Nick Cain: The bogus water boys are pouring out advice

 Neil JenkinsWith Mike Catt giving England coaching directives while on the pitch during Six Nations matches last season, and Neil Jenkins doing the same for Leigh Halfpenny during the Lions tour, there are signs this season that match-coaching is becoming increasingly widespread.

On Friday night Geordan Murphy, the Leicester backs coach, was on the pitch giving tactical direction during the Tigers 22-16 Heineken Cup defeat by Ulster at Ravenhill – as was his Ulster counterpart, Neil Doak.

On any Premiership weekend the same applies, with the assistant coaches in virtually every team in the league going on the pitch to coach. They are either making tactical tweaks themselves or passing on messages from the directors of rugby, and their analysts, surveying the action from the stands.

Ludicrously, they are also masquerading as water carriers.

For those of you wondering just when coaches were given the green light to go on the pitch, it began in 2011.

According to an IRB spokesman it is the result of ‘a protocol’ issued by the world governing body at that time, effectively overturning a principle of coaches being able to address tactical issues only at half-time.

In other words, it is a non-compulsory guideline framed by the IRB’s technical services department which has been ushered in through the back door.

There has been no open debate about its merits, it has simply materialised because it was considered to be a good idea by a group of IRB staffers.

My view is that allowing direct coaching and tactical intervention during matches is contrary to the idea of rugby union being primarily a player’s game. Not only that, it is contrary to existing laws framed by the IRB.

The main point of the game is that it is a contest where players pit their skills, their athletic prowess, and, mostimportant of all, their wits and ability to read the game and react, against each other.

That is why, for example, Law 4.4 (j) specifically prohibits, “communication devices within a player’s clothing or attached to the body”.

This regulation came into the spotlight after the 2003 World Cup when there was speculation – all of it unproven – that some Australian backs had communications devices sewn into their protective headgear.

This begs an important question: How can players be prohibited from communicating with coaches through listening devices while they are on the pitch, when one of those coaches can now run onto the pitch with a bottle of water at any break in play and give them the same information?

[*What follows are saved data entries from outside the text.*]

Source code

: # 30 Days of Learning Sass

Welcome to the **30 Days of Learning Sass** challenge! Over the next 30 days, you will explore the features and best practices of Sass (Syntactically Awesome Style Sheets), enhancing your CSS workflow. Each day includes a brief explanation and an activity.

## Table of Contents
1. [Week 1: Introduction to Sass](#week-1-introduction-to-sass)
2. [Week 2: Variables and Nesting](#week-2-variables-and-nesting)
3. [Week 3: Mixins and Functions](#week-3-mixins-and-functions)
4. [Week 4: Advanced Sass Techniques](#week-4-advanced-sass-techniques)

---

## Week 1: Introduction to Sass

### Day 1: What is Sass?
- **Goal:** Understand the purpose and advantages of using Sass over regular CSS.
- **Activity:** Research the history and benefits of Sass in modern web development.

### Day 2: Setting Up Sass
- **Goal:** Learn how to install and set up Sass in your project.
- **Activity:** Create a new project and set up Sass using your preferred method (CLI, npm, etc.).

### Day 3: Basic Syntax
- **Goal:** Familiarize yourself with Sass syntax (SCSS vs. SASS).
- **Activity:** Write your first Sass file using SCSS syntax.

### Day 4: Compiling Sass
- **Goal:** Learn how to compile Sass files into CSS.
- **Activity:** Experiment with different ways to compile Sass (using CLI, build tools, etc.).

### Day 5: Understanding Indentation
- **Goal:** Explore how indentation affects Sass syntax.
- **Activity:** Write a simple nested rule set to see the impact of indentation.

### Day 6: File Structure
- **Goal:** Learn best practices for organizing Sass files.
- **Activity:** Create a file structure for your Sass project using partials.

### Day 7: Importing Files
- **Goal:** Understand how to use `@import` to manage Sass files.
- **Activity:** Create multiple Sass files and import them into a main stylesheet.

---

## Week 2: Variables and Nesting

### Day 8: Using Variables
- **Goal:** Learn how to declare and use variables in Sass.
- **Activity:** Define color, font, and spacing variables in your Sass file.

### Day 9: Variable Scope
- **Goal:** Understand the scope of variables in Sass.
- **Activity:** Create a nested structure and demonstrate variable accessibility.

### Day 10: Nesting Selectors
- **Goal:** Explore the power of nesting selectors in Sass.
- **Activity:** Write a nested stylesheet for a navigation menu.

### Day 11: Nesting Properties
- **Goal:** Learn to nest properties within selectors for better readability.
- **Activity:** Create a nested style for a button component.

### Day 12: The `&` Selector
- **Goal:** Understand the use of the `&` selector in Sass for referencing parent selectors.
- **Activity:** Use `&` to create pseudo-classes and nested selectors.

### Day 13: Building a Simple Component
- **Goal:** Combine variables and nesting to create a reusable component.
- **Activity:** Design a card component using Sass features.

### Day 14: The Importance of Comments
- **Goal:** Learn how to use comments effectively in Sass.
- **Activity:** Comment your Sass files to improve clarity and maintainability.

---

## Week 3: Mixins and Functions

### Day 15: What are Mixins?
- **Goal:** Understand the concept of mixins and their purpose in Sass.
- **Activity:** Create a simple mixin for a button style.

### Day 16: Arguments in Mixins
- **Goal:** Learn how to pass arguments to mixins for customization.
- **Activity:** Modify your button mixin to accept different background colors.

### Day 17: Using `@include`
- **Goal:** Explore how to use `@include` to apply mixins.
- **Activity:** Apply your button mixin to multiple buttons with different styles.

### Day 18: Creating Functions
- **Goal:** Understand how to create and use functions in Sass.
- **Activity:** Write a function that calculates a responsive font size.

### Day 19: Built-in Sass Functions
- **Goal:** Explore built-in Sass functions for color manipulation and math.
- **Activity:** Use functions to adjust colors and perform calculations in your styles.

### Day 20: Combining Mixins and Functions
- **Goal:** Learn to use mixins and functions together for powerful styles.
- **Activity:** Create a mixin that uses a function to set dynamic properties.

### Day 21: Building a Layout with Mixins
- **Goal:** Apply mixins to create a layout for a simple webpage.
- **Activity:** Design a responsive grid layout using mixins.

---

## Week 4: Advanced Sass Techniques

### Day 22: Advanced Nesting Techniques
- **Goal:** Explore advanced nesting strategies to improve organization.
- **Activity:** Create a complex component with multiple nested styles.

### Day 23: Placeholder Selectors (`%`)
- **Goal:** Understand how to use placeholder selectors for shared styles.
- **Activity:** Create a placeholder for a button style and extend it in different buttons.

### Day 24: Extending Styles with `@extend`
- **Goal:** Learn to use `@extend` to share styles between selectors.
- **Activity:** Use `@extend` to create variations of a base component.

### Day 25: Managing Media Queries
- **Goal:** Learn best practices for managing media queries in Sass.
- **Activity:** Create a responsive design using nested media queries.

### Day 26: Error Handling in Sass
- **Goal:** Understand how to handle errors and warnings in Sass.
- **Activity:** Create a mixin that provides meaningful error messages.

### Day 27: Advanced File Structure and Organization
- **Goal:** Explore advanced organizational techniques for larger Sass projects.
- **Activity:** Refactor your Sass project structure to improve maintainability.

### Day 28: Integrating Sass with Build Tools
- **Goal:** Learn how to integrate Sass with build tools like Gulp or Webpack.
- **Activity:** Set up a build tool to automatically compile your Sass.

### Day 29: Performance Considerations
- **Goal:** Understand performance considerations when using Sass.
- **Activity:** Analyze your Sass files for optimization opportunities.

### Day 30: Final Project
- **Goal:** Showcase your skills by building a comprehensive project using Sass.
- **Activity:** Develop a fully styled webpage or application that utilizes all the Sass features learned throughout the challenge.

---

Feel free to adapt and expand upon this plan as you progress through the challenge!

It is nonsense. However, perhaps we shouldn’t expect common sense from the IRB, a governing body that failed for over a decade to uphold straightforward Laws in plain English – in particular their own regulation at the scrum that “the scrum-half must throw in the ball straight along the middle line”.

It would be better for the game if coaches worked on their tactical plans and deployments during training in the week before a match, and that their input on match days was confined to pre-match, half-time and post-match team talks.

As we have seen over the last decade, tinkering with the laws is a dangerous business which, almost invariably, has unforeseen consequences – and, in turn, promotes further unnecessary tinkering.

The arrival of water-carrier coaches is already having an effect with players feigning injury – particularly before scrums – so that their tacticians can come onto the pitch and tell them how, when, and where to attack the opposition.

What protocol will be introduced by the IRB to tackle an increase in tactical injuries? Continuous unnecessary stoppages disrupt the flow of the game, and are disliked by spectators – whether in stadiums or watching from their armchairs – far more than reset five metre scrums, which in close contests often build dramatic tension.

The IRB’s current ‘Technical Zone’ protocol allows for two water carriers per team – who can both be assistant coaches, but not the head coach – and two medically trained personnel.

My suggestion is that the IRB should think again and red-card water carrier coaches for good – unless, of course, they are following the American Football principle of having a stoppage before every ‘play’.

In addition, ensure that the two medical personnel are not permitted to be wired up to anyone other than an independent medical co-ordinator on the touchline.

That way we will see a contest between players – not a circus in which the only people allowed any initiative are the controllers in the coaching booths sending their water-carrier emissaries to do their bidding on the pitch.